Israele: Tecnologia di realtà virtuale per la riabilitazione dopo un ictus. Una combinazione di terapia fisica e tecnologia della realtà virtuale potrebbe migliorare le abilità motorie in pazienti nei quali quest’ultime sono compromesse. Questo è ciò che emerge da uno studio realizzato dai ricercatori dell’Università di Tel Aviv e pubblicato nella rivista Cell Reports.

I ricercatori stanno già esaminando l’applicabilità del loro studio per pazienti colpiti da ictus.

Come spiegato dal Prof. Roy Mukamel, alla guida della ricerca, i pazienti affetti da emiparesi – debolezza o paralisi di uno dei due arti accoppiati – vengono generalmente sottoposti a terapia fisica, ma questa terapia è impegnativa, faticosa e di solito ha un effetto piuttosto limitato.

Queste le parole del Prof. Roy Mukamel:

I nostri risultati suggeriscono che l’allenamento con una mano sana attraverso un intervento di realtà virtuale fornisce un modo promettente per recuperare la mobilità e le capacità motorie in un arto compromesso.

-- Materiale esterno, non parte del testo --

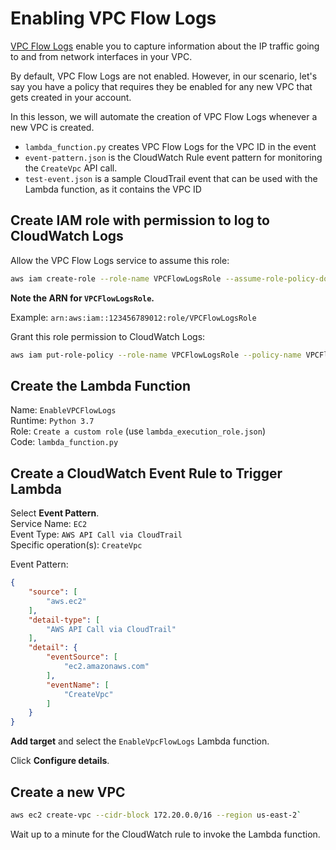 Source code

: # Enabling VPC Flow Logs

[VPC Flow Logs](https://docs.aws.amazon.com/vpc/latest/userguide/flow-logs.html) enable you to capture information about the IP traffic going to and from network interfaces in your VPC.

By default, VPC Flow Logs are not enabled. However, in our scenario, let's say you have a policy that requires they be enabled for any new VPC that gets created in your account.

In this lesson, we will automate the creation of VPC Flow Logs whenever a new VPC is created.

- `lambda_function.py` creates VPC Flow Logs for the VPC ID in the event
- `event-pattern.json` is the CloudWatch Rule event pattern for monitoring the `CreateVpc` API call.
- `test-event.json` is a sample CloudTrail event that can be used with the Lambda function, as it contains the VPC ID

## Create IAM role with permission to log to CloudWatch Logs

Allow the VPC Flow Logs service to assume this role:

```sh
aws iam create-role --role-name VPCFlowLogsRole --assume-role-policy-document file://trust-policy.json
```

**Note the ARN for `VPCFlowLogsRole`.**

Example: `arn:aws:iam::123456789012:role/VPCFlowLogsRole`

Grant this role permission to CloudWatch Logs:

```sh
aws iam put-role-policy --role-name VPCFlowLogsRole --policy-name VPCFlowLogsPolicy --policy-document file://vpc-flow-logs-iam-role.json
```

## Create the Lambda Function

Name: `EnableVPCFlowLogs`  
Runtime: `Python 3.7`  
Role: `Create a custom role` (use `lambda_execution_role.json`)  
Code: `lambda_function.py`

## Create a CloudWatch Event Rule to Trigger Lambda

Select **Event Pattern**.  
Service Name: `EC2`  
Event Type: `AWS API Call via CloudTrail`  
Specific operation(s): `CreateVpc`

Event Pattern:

```json
{
    "source": [
        "aws.ec2"
    ],
    "detail-type": [
        "AWS API Call via CloudTrail"
    ],
    "detail": {
        "eventSource": [
            "ec2.amazonaws.com"
        ],
        "eventName": [
            "CreateVpc"
        ]
    }
}
```

**Add target** and select the `EnableVpcFlowLogs` Lambda function.

Click **Configure details**.

## Create a new VPC

```sh
aws ec2 create-vpc --cidr-block 172.20.0.0/16 --region us-east-2`
```

Wait up to a minute for the CloudWatch rule to invoke the Lambda function.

I test sono stati effettuati su un totale di 53 partecipanti sani, i quali hanno completato un test di base per valutare le capacità motorie delle loro mani e poi grazie ad un casco e a dei sensori, sono stati collegati ad una tecnologia di realtà virtuale che mostrava la versione simulata delle loro mani. La tecnologia della realtà virtuale ha presentato ai partecipanti un “immagine speculare” delle loro mani. Quando muovevano la mano destra, il simulatore muoveva quella sinistra.

Proprio per la caratteristica dell’immagine speculare, il team di ricerca ha scoperto che ingannando il cervello è possibile rilevare un miglioramento significativo dopo un esercizio effettuato con questa tecnologia.

Durante i test, gli scienziati hanno quindi scoperto che quando i soggetti praticavano dei movimenti con la mano destra guardando lo schermo in 3D che però, ingannando la vista, proiettava l’arto sinistro, dopo gli esercizi riuscivano ad usare con molta più facilità anche la sinistra compromessa.

I ricercatori sono ottimisti sul fatto che questa ricerca in futuro possa essere applicata ai pazienti in terapia fisica che hanno perso la forza o il controllo di una mano.

Lo studio continua, sperando di riuscire ad applicare questa nuova tecnologia al servizio dei pazienti colpiti da ictus.